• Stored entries
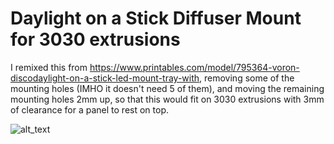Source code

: # Daylight on a Stick Diffuser Mount for 3030 extrusions

I remixed this from https://www.printables.com/model/795364-voron-discodaylight-on-a-stick-led-mount-tray-with, removing some of the mounting holes (IMHO it doesn't need 5 of them), and moving the remaining mounting holes 2mm up, so that this would fit on 3030 extrusions with 3mm of clearance for a panel to rest on top.

![alt_text](https://github.com/TheVoronModder/InertiaCube/blob/main/Mods/Steph/Daylight%20on%20a%20Stick%20Diffuser%20Mount/images/Daylight%20on%20a%20Stick%20Diffuser%20Mount.jpg)
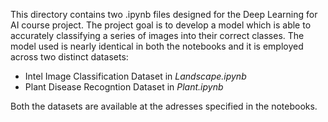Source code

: This directory contains two .ipynb files designed for the Deep Learning for AI course project.
The project goal is to develop a model which is able to accurately classifying a series of images into their correct classes. The model used is nearly identical 
in both the notebooks and it is employed across two distinct datasets:
- Intel Image Classification Dataset in *Landscape.ipynb*
- Plant Disease Recogntion Dataset in *Plant.ipynb*

Both the datasets are available at the adresses specified in the notebooks.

• Required action
Leave the pictures out and return each entry exactly.

• Written answer
Source code

: # Daylight on a Stick Diffuser Mount for 3030 extrusions

I remixed this from https://www.printables.com/model/795364-voron-discodaylight-on-a-stick-led-mount-tray-with, removing some of the mounting holes (IMHO it doesn't need 5 of them), and moving the remaining mounting holes 2mm up, so that this would fit on 3030 extrusions with 3mm of clearance for a panel to rest on top.

![alt_text](https://github.com/TheVoronModder/InertiaCube/blob/main/Mods/Steph/Daylight%20on%20a%20Stick%20Diffuser%20Mount/images/Daylight%20on%20a%20Stick%20Diffuser%20Mount.jpg)
Source code

: This directory contains two .ipynb files designed for the Deep Learning for AI course project.
The project goal is to develop a model which is able to accurately classifying a series of images into their correct classes. The model used is nearly identical 
in both the notebooks and it is employed across two distinct datasets:
- Intel Image Classification Dataset in *Landscape.ipynb*
- Plant Disease Recogntion Dataset in *Plant.ipynb*

Both the datasets are available at the adresses specified in the notebooks.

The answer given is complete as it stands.